I've used sequence numbering in specific circumstances, but am I the only one finding that paragraph numbering is becoming worse in every subsequent version of Word? Legal numbering is relatively simple as it continues throughout the entire document. However the battle begins when you have several sets of numbered paragraphs that all need to start at 1. It doesn't seem to matter how I setup the style - restarting the number at any point destroys both the numbering and indenting throughout the entire document. I have now reached the point where I avoid numbered paragraphs altogether and use bullets instead. Does anyone else struggle with this?
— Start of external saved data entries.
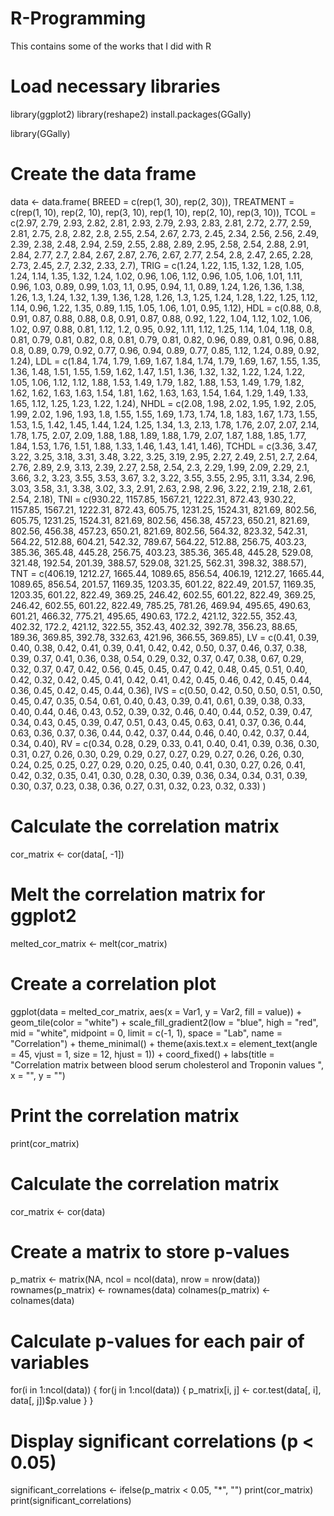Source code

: # R-Programming
This contains some of the works that I did with R
# Load necessary libraries
library(ggplot2)
library(reshape2)
install.packages(GGally)


library(GGally)


# Create the data frame
data <- data.frame(
  BREED = c(rep(1, 30), rep(2, 30)),
  TREATMENT = c(rep(1, 10), rep(2, 10), rep(3, 10), rep(1, 10), rep(2, 10), rep(3, 10)),
  TCOL = c(2.97, 2.79, 2.93, 2.82, 2.81, 2.93, 2.79, 2.93, 2.83, 2.81, 2.72, 2.77, 2.59, 2.81, 2.75, 2.8, 2.82, 2.8, 2.55, 2.54, 2.67, 2.73, 2.45, 2.34, 2.56, 2.56, 2.49, 2.39, 2.38, 2.48,
           2.94, 2.59, 2.55, 2.88, 2.89, 2.95, 2.58, 2.54, 2.88, 2.91, 2.84, 2.77, 2.7, 2.84, 2.67, 2.87, 2.76, 2.67, 2.77, 2.54, 2.8, 2.47, 2.65, 2.28, 2.73, 2.45, 2.7, 2.32, 2.33, 2.7),
  TRIG = c(1.24, 1.22, 1.15, 1.32, 1.28, 1.05, 1.24, 1.14, 1.35, 1.32, 1.24, 1.02, 0.96, 1.06, 1.12, 0.96, 1.05, 1.06, 1.01, 1.11, 0.96, 1.03, 0.89, 0.99, 1.03, 1.1, 0.95, 0.94, 1.1, 0.89,
           1.24, 1.26, 1.36, 1.38, 1.26, 1.3, 1.24, 1.32, 1.39, 1.36, 1.28, 1.26, 1.3, 1.25, 1.24, 1.28, 1.22, 1.25, 1.12, 1.14, 0.96, 1.22, 1.35, 0.89, 1.15, 1.05, 1.06, 1.01, 0.95, 1.12),
  HDL = c(0.88, 0.8, 0.91, 0.87, 0.88, 0.88, 0.8, 0.91, 0.87, 0.88, 0.92, 1.22, 1.04, 1.12, 1.02, 1.06, 1.02, 0.97, 0.88, 0.81, 1.12, 1.2, 0.95, 0.92, 1.11, 1.12, 1.25, 1.14, 1.04, 1.18,
          0.8, 0.81, 0.79, 0.81, 0.82, 0.8, 0.81, 0.79, 0.81, 0.82, 0.96, 0.89, 0.81, 0.96, 0.88, 0.8, 0.89, 0.79, 0.92, 0.77, 0.96, 0.94, 0.89, 0.77, 0.85, 1.12, 1.24, 0.89, 0.92, 1.24),
  LDL = c(1.84, 1.74, 1.79, 1.69, 1.67, 1.84, 1.74, 1.79, 1.69, 1.67, 1.55, 1.35, 1.36, 1.48, 1.51, 1.55, 1.59, 1.62, 1.47, 1.51, 1.36, 1.32, 1.32, 1.22, 1.24, 1.22, 1.05, 1.06, 1.12, 1.12,
          1.88, 1.53, 1.49, 1.79, 1.82, 1.88, 1.53, 1.49, 1.79, 1.82, 1.62, 1.62, 1.63, 1.63, 1.54, 1.81, 1.62, 1.63, 1.63, 1.54, 1.64, 1.29, 1.49, 1.33, 1.65, 1.12, 1.25, 1.23, 1.22, 1.24),
  NHDL = c(2.08, 1.98, 2.02, 1.95, 1.92, 2.05, 1.99, 2.02, 1.96, 1.93, 1.8, 1.55, 1.55, 1.69, 1.73, 1.74, 1.8, 1.83, 1.67, 1.73, 1.55, 1.53, 1.5, 1.42, 1.45, 1.44, 1.24, 1.25, 1.34, 1.3,
           2.13, 1.78, 1.76, 2.07, 2.07, 2.14, 1.78, 1.75, 2.07, 2.09, 1.88, 1.88, 1.89, 1.88, 1.79, 2.07, 1.87, 1.88, 1.85, 1.77, 1.84, 1.53, 1.76, 1.51, 1.88, 1.33, 1.46, 1.43, 1.41, 1.46),
  TCHDL = c(3.36, 3.47, 3.22, 3.25, 3.18, 3.31, 3.48, 3.22, 3.25, 3.19, 2.95, 2.27, 2.49, 2.51, 2.7, 2.64, 2.76, 2.89, 2.9, 3.13, 2.39, 2.27, 2.58, 2.54, 2.3, 2.29, 1.99, 2.09, 2.29, 2.1,
                 3.66, 3.2, 3.23, 3.55, 3.53, 3.67, 3.2, 3.22, 3.55, 3.55, 2.95, 3.11, 3.34, 2.96, 3.03, 3.58, 3.1, 3.38, 3.02, 3.3, 2.91, 2.63, 2.98, 2.96, 3.22, 2.19, 2.18, 2.61, 2.54, 2.18),
  TNI = c(930.22, 1157.85, 1567.21, 1222.31, 872.43, 930.22, 1157.85, 1567.21, 1222.31, 872.43, 605.75, 1231.25, 1524.31, 821.69, 802.56, 605.75, 1231.25, 1524.31, 821.69, 802.56, 456.38, 457.23,
          650.21, 821.69, 802.56, 456.38, 457.23, 650.21, 821.69, 802.56, 564.32, 823.32, 542.31, 564.22, 512.88, 604.21, 542.32, 789.67, 564.22, 512.88, 256.75, 403.23, 385.36, 365.48, 445.28,
          256.75, 403.23, 385.36, 365.48, 445.28, 529.08, 321.48, 192.54, 201.39, 388.57, 529.08, 321.25, 562.31, 398.32, 388.57),
  TNT = c(406.19, 1212.27, 1665.44, 1089.65, 856.54, 406.19, 1212.27, 1665.44, 1089.65, 856.54, 201.57, 1169.35, 1203.35, 601.22, 822.49, 201.57, 1169.35, 1203.35, 601.22, 822.49, 369.25, 246.42,
          602.55, 601.22, 822.49, 369.25, 246.42, 602.55, 601.22, 822.49, 785.25, 781.26, 469.94, 495.65, 490.63, 601.21, 466.32, 775.21, 495.65, 490.63, 172.2, 421.12, 322.55, 352.43, 402.32,
          172.2, 421.12, 322.55, 352.43, 402.32, 392.78, 356.23, 88.65, 189.36, 369.85, 392.78, 332.63, 421.96, 366.55, 369.85),
  LV = c(0.41, 0.39, 0.40, 0.38, 0.42, 0.41, 0.39, 0.41, 0.42, 0.42, 0.50, 0.37, 0.46, 0.37, 0.38, 0.39, 0.37, 0.41, 0.36, 0.38, 
          0.54, 0.29, 0.32, 0.37, 0.47, 0.38, 0.67, 0.29, 0.32, 0.37, 0.47, 0.42, 0.56, 0.45, 0.45, 0.47, 0.42, 0.48, 0.45, 0.51, 
          0.40, 0.42, 0.32, 0.42, 0.45, 0.41, 0.42, 0.41, 0.42, 0.45, 0.46, 0.42, 0.45, 0.44, 0.36, 0.45, 0.42, 0.45, 0.44, 0.36),
  IVS = c(0.50, 0.42, 0.50, 0.50, 0.51, 0.50, 0.45, 0.47, 0.35, 0.54, 0.61, 0.40, 0.43, 0.39, 0.41, 0.61, 0.39, 0.38, 0.33, 0.40, 
           0.44, 0.46, 0.43, 0.52, 0.39, 0.32, 0.46, 0.40, 0.44, 0.52, 0.39, 0.47, 0.34, 0.43, 0.45, 0.39, 0.47, 0.51, 0.43, 0.45, 
           0.63, 0.41, 0.37, 0.36, 0.44, 0.63, 0.36, 0.37, 0.36, 0.44, 0.42, 0.37, 0.44, 0.46, 0.40, 0.42, 0.37, 0.44, 0.34, 0.40),
  RV = c(0.34, 0.28, 0.29, 0.33, 0.41, 0.40, 0.41, 0.39, 0.36, 0.30, 0.31, 0.27, 0.26, 0.30, 0.29, 0.29, 0.27, 0.27, 0.29, 0.27, 
          0.26, 0.26, 0.30, 0.24, 0.25, 0.25, 0.27, 0.29, 0.20, 0.25, 0.40, 0.41, 0.30, 0.27, 0.26, 0.41, 0.42, 0.32, 0.35, 0.41, 
          0.30, 0.28, 0.30, 0.39, 0.36, 0.34, 0.34, 0.31, 0.39, 0.30, 0.37, 0.23, 0.38, 0.36, 0.27, 0.31, 0.32, 0.23, 0.32, 0.33)
)
# Calculate the correlation matrix
cor_matrix <- cor(data[, -1])

# Melt the correlation matrix for ggplot2
melted_cor_matrix <- melt(cor_matrix)

# Create a correlation plot
ggplot(data = melted_cor_matrix, aes(x = Var1, y = Var2, fill = value)) +
  geom_tile(color = "white") +
  scale_fill_gradient2(low = "blue", high = "red", mid = "white", 
                       midpoint = 0, limit = c(-1, 1), space = "Lab", 
                       name = "Correlation") +
  theme_minimal() + 
  theme(axis.text.x = element_text(angle = 45, vjust = 1, 
                                   size = 12, hjust = 1)) +
  coord_fixed() +
  labs(title = "Correlation matrix between blood serum cholesterol and Troponin values ", x = "", y = "")

# Print the correlation matrix
print(cor_matrix)


# Calculate the correlation matrix
cor_matrix <- cor(data)

# Create a matrix to store p-values
p_matrix <- matrix(NA, ncol = ncol(data), nrow = nrow(data))
rownames(p_matrix) <- rownames(data)
colnames(p_matrix) <- colnames(data)

# Calculate p-values for each pair of variables
for(i in 1:ncol(data)) {
  for(j in 1:ncol(data)) {
    p_matrix[i, j] <- cor.test(data[, i], data[, j])$p.value
  }
}

# Display significant correlations (p < 0.05)
significant_correlations <- ifelse(p_matrix < 0.05, "*", "")
print(cor_matrix)
print(significant_correlations)
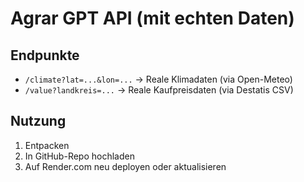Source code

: # Agrar GPT API (mit echten Daten)

## Endpunkte
- `/climate?lat=...&lon=...` → Reale Klimadaten (via Open-Meteo)
- `/value?landkreis=...` → Reale Kaufpreisdaten (via Destatis CSV)

## Nutzung
1. Entpacken
2. In GitHub-Repo hochladen
3. Auf Render.com neu deployen oder aktualisieren
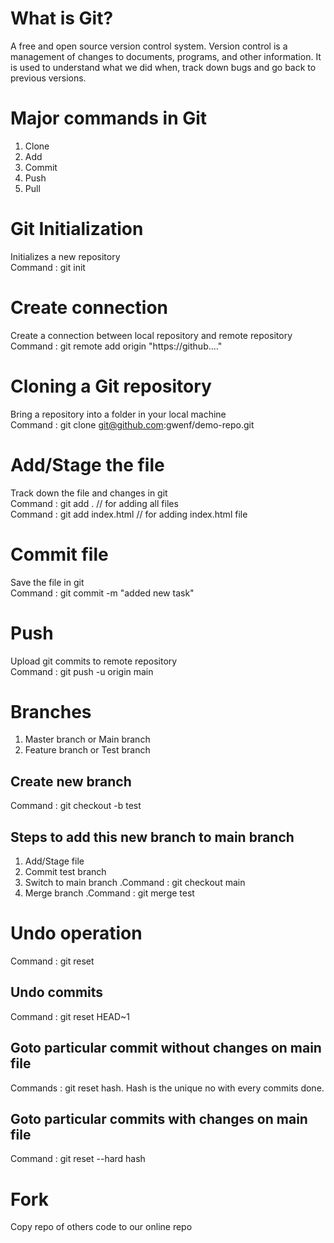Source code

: # What is Git?

A free and open source version control system. Version control is a management of changes to documents, programs, and other information. It is used to understand what we did when, track down bugs and go back to previous versions.

# Major commands in Git

1) Clone
2) Add
3) Commit
4) Push
5) Pull

# Git Initialization

Initializes a new repository
<br/>
Command : git init

# Create connection

Create a connection between local repository and remote repository
<br/>
Command : git remote add origin "https://github...."

# Cloning a Git repository

Bring a repository into a folder in your local machine
<br/>
Command : git clone git@github.com:gwenf/demo-repo.git

# Add/Stage the file

Track down the file and changes in git
<br/>
Command : git add .  // for adding all files
<br/>
Command : git add index.html  // for adding index.html file

# Commit file

Save the file in git
<br/>
Command : git commit -m "added new task"

# Push

Upload git commits to remote repository
<br/>
Command : git push -u origin main

# Branches

1) Master branch or Main branch
2) Feature branch or Test branch

## Create new branch

Command : git checkout -b test

## Steps to add this new branch to main branch

1) Add/Stage file
2) Commit test branch
3) Switch to main branch .Command : git checkout main
4) Merge branch .Command : git merge test

# Undo operation

Command : git reset

## Undo commits

Command : git reset HEAD~1

## Goto particular commit without changes on main file

Commands : git reset hash. Hash is the unique no with every commits done.

## Goto particular commits with changes on main file

Command : git reset --hard hash

# Fork

Copy repo of others code to our online repo
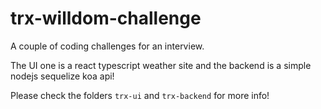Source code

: # trx-willdom-challenge

A couple of coding challenges for an interview.

The UI one is a react typescript weather site and the backend is a simple nodejs sequelize koa api!

Please check the folders `trx-ui` and `trx-backend` for more info!

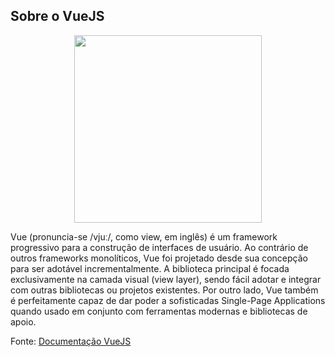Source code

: ## Sobre o VueJS

<div align="center">
<img width="300" src="https://upload.wikimedia.org/wikipedia/commons/9/95/Vue.js_Logo_2.svg" />
</div>

Vue (pronuncia-se /vjuː/, como view, em inglês) é um framework progressivo para a construção de interfaces de usuário. Ao contrário de outros frameworks monolíticos, Vue foi projetado desde sua concepção para ser adotável incrementalmente. A biblioteca principal é focada exclusivamente na camada visual (view layer), sendo fácil adotar e integrar com outras bibliotecas ou projetos existentes. Por outro lado, Vue também é perfeitamente capaz de dar poder a sofisticadas Single-Page Applications quando usado em conjunto com ferramentas modernas e bibliotecas de apoio.

Fonte: <a href="https://br.vuejs.org/v2/guide/index.html">Documentação VueJS</a>
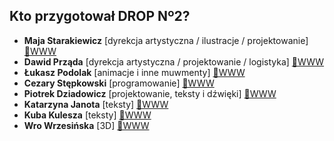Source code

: ## Kto przygotował DROP Nº2?

-   **Maja Starakiewicz** [dyrekcja artystyczna / ilustracje / projektowanie] [🔗WWW](https://maja.starakiewicz.pl/)
-   **Dawid Prząda** [dyrekcja artystyczna / projektowanie / logistyka] [🔗WWW](https://widok.studio/)
-   **Łukasz Podolak** [animacje i inne muwmenty] [🔗WWW](https://weirdgentlemen.com/)
-   **Cezary Stępkowski** [programowanie] [🔗WWW](https://grupa.robocza.org/)
-   **Piotrek Dziadowicz** [projektowanie, teksty i dźwięki] [🔗WWW](https://grupa.robocza.org/)
-   **Katarzyna Janota** [teksty] [🔗WWW](https://grupa.robocza.org/)
-   **Kuba Kulesza** [teksty] [🔗WWW](https://kubakulesza.pl/)
-   **Wro Wrzesińska** [3D] [🔗WWW](https://www.instagram.com/wro_xyz/)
The example seems to show numbering within a document, at points specified by the creator. (It is not showing numbering sentences or numbering lines--just specified points within a document.) How does one number the lines, as is often done with legal documents? Then, when the text changes, will the new lines be numbered correctly? (I hope the mechanism will be easier.)


To add line numbers for legal documents, use the Line Number function in Word. In Word 2010, on the Page Layout tab, in the Page Setup group, click Line Numbers. There are even several options to choose from for how the numbers are applied.